WHAT IS NEEDED: Please reproduce the records below exactly, omitting any pictures they contain.

Extracted records
------------------------------------

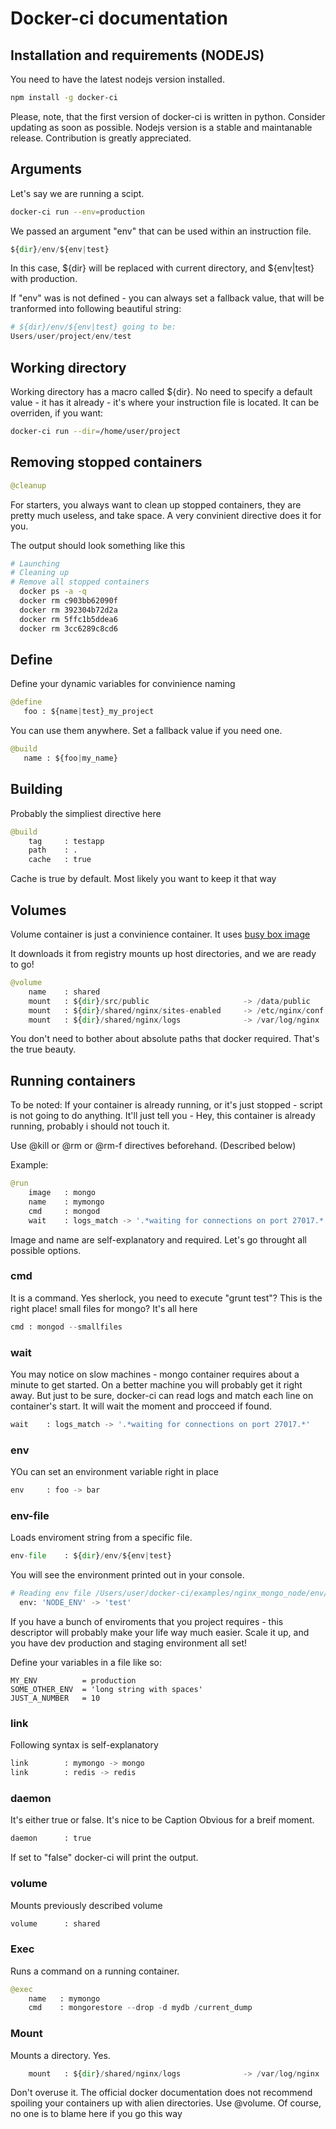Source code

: # Docker-ci documentation

## Installation and requirements (NODEJS)

You need to have the latest nodejs version installed.  

```bash
npm install -g docker-ci
```

Please, note, that the first version of docker-ci is written in python. Consider updating as soon as possible.
Nodejs version is a stable and maintanable release. Contribution is greatly appreciated. 

## Arguments

Let's say we are running a scipt.

```bash
docker-ci run --env=production
```

We passed an argument "env" that can be used within an instruction file.

```python
${dir}/env/${env|test}
```

In this case, ${dir} will be replaced with current directory, and ${env|test} with production.

If "env" was is not defined - you can always set a fallback value, that will be tranformed into following beautiful string:

```python
# ${dir}/env/${env|test} going to be:
Users/user/project/env/test
```

## Working directory

Working directory has a macro called ${dir}. No need to specify a default value - it has it already - it's where your instruction file is located. It can be overriden, if you want:

```bash
docker-ci run --dir=/home/user/project
```

## Removing stopped containers

```python
@cleanup
```
For starters, you always want to clean up stopped containers, they are pretty much useless, and take space.
A very convinient directive does it for you.

The output should look something like this

```bash
# Launching
# Cleaning up
# Remove all stopped containers
  docker ps -a -q
  docker rm c903bb62090f
  docker rm 392304b72d2a
  docker rm 5ffc1b5ddea6
  docker rm 3cc6289c8cd6
```

## Define

Define your dynamic variables for convinience naming

```python
@define
   foo : ${name|test}_my_project
```

You can use them anywhere. Set a fallback value if you need one.

```python
@build
   name : ${foo|my_name}
```


## Building

Probably the simpliest directive here

```python
@build
	tag 	: testapp
	path 	: .
	cache 	: true
```

Cache is true by default. Most likely you want to keep it that way

## Volumes

Volume container is just a convinience container. It uses [busy box image](https://registry.hub.docker.com/_/busybox/)

It downloads it from registry mounts up host directories, and we are ready to go!

```python
@volume
	name 	: shared
	mount 	: ${dir}/src/public						-> /data/public
	mount   : ${dir}/shared/nginx/sites-enabled 	-> /etc/nginx/conf.d
	mount   : ${dir}/shared/nginx/logs 				-> /var/log/nginx
```

You don't need to bother about absolute paths that docker required. That's the true beauty.


## Running containers

To be noted: If your container is already running, or it's just stopped - script is not going to do anything. It'll just tell you - Hey, this container is already running, probably i should not touch it.

Use @kill or @rm or @rm-f directives beforehand. (Described below) 

Example: 

```python
@run
	image 	: mongo
	name  	: mymongo
	cmd	    : mongod
	wait  	: logs_match -> '.*waiting for connections on port 27017.*'
```
Image and name are self-explanatory and required. Let's go throught all possible options.

### cmd


It is a command. Yes sherlock, you need to execute "grunt test"? This is the right place! small files for mongo?
It's all here

```python
cmd	: mongod --smallfiles
```

### wait


You may notice on slow machines - mongo container requires about a minute to get started. On a better machine you will probably get it right away. But just to be sure, docker-ci can read logs and match each line on container's start. It will wait the moment and procceed if found.

```python
wait  	: logs_match -> '.*waiting for connections on port 27017.*'
```
### env

YOu can set an environment variable right in place

```python
env  	: foo -> bar
```


### env-file

Loads enviroment string from a specific file.

```python
env-file 	: ${dir}/env/${env|test}
```

You will see the environment printed out in your console.

```bash
# Reading env file /Users/user/docker-ci/examples/nginx_mongo_node/env/test
  env: 'NODE_ENV' -> 'test'
```

If you have a bunch of enviroments that you project requires - this descriptor will probably make your life way much easier. Scale it up, and you have dev production and staging environment all set!

Define your variables in a file like so:
```
MY_ENV          = production
SOME_OTHER_ENV  = 'long string with spaces'
JUST_A_NUMBER   = 10
```


### link


Following syntax is self-explanatory


```python
link   		: mymongo -> mongo
link   		: redis -> redis
```

    
### daemon

It's either true or false. It's nice to be Caption Obvious for a breif moment.

```python
daemon  	: true
```

If set to "false" docker-ci will print the output.

### volume

Mounts previously described volume

```python
volume 		: shared
```

### Exec
Runs a command on a running container.

```python
@exec
	name   : mymongo
	cmd    : mongorestore --drop -d mydb /current_dump
```

### Mount


Mounts a directory. Yes. 

```python
	mount   : ${dir}/shared/nginx/logs 				-> /var/log/nginx
```
Don't overuse it. The official docker documentation does not recommend spoiling your containers up with alien directories. Use @volume. Of course, no one is to blame here if you go this way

------------------------------------

ANSWER:
Source code

: # Docker-ci documentation

## Installation and requirements (NODEJS)

You need to have the latest nodejs version installed.  

```bash
npm install -g docker-ci
```

Please, note, that the first version of docker-ci is written in python. Consider updating as soon as possible.
Nodejs version is a stable and maintanable release. Contribution is greatly appreciated. 

## Arguments

Let's say we are running a scipt.

```bash
docker-ci run --env=production
```

We passed an argument "env" that can be used within an instruction file.

```python
${dir}/env/${env|test}
```

In this case, ${dir} will be replaced with current directory, and ${env|test} with production.

If "env" was is not defined - you can always set a fallback value, that will be tranformed into following beautiful string:

```python
# ${dir}/env/${env|test} going to be:
Users/user/project/env/test
```

## Working directory

Working directory has a macro called ${dir}. No need to specify a default value - it has it already - it's where your instruction file is located. It can be overriden, if you want:

```bash
docker-ci run --dir=/home/user/project
```

## Removing stopped containers

```python
@cleanup
```
For starters, you always want to clean up stopped containers, they are pretty much useless, and take space.
A very convinient directive does it for you.

The output should look something like this

```bash
# Launching
# Cleaning up
# Remove all stopped containers
  docker ps -a -q
  docker rm c903bb62090f
  docker rm 392304b72d2a
  docker rm 5ffc1b5ddea6
  docker rm 3cc6289c8cd6
```

## Define

Define your dynamic variables for convinience naming

```python
@define
   foo : ${name|test}_my_project
```

You can use them anywhere. Set a fallback value if you need one.

```python
@build
   name : ${foo|my_name}
```


## Building

Probably the simpliest directive here

```python
@build
	tag 	: testapp
	path 	: .
	cache 	: true
```

Cache is true by default. Most likely you want to keep it that way

## Volumes

Volume container is just a convinience container. It uses [busy box image](https://registry.hub.docker.com/_/busybox/)

It downloads it from registry mounts up host directories, and we are ready to go!

```python
@volume
	name 	: shared
	mount 	: ${dir}/src/public						-> /data/public
	mount   : ${dir}/shared/nginx/sites-enabled 	-> /etc/nginx/conf.d
	mount   : ${dir}/shared/nginx/logs 				-> /var/log/nginx
```

You don't need to bother about absolute paths that docker required. That's the true beauty.


## Running containers

To be noted: If your container is already running, or it's just stopped - script is not going to do anything. It'll just tell you - Hey, this container is already running, probably i should not touch it.

Use @kill or @rm or @rm-f directives beforehand. (Described below) 

Example: 

```python
@run
	image 	: mongo
	name  	: mymongo
	cmd	    : mongod
	wait  	: logs_match -> '.*waiting for connections on port 27017.*'
```
Image and name are self-explanatory and required. Let's go throught all possible options.

### cmd


It is a command. Yes sherlock, you need to execute "grunt test"? This is the right place! small files for mongo?
It's all here

```python
cmd	: mongod --smallfiles
```

### wait


You may notice on slow machines - mongo container requires about a minute to get started. On a better machine you will probably get it right away. But just to be sure, docker-ci can read logs and match each line on container's start. It will wait the moment and procceed if found.

```python
wait  	: logs_match -> '.*waiting for connections on port 27017.*'
```
### env

YOu can set an environment variable right in place

```python
env  	: foo -> bar
```


### env-file

Loads enviroment string from a specific file.

```python
env-file 	: ${dir}/env/${env|test}
```

You will see the environment printed out in your console.

```bash
# Reading env file /Users/user/docker-ci/examples/nginx_mongo_node/env/test
  env: 'NODE_ENV' -> 'test'
```

If you have a bunch of enviroments that you project requires - this descriptor will probably make your life way much easier. Scale it up, and you have dev production and staging environment all set!

Define your variables in a file like so:
```
MY_ENV          = production
SOME_OTHER_ENV  = 'long string with spaces'
JUST_A_NUMBER   = 10
```


### link


Following syntax is self-explanatory


```python
link   		: mymongo -> mongo
link   		: redis -> redis
```

    
### daemon

It's either true or false. It's nice to be Caption Obvious for a breif moment.

```python
daemon  	: true
```

If set to "false" docker-ci will print the output.

### volume

Mounts previously described volume

```python
volume 		: shared
```

### Exec
Runs a command on a running container.

```python
@exec
	name   : mymongo
	cmd    : mongorestore --drop -d mydb /current_dump
```

### Mount


Mounts a directory. Yes. 

```python
	mount   : ${dir}/shared/nginx/logs 				-> /var/log/nginx
```
Don't overuse it. The official docker documentation does not recommend spoiling your containers up with alien directories. Use @volume. Of course, no one is to blame here if you go this way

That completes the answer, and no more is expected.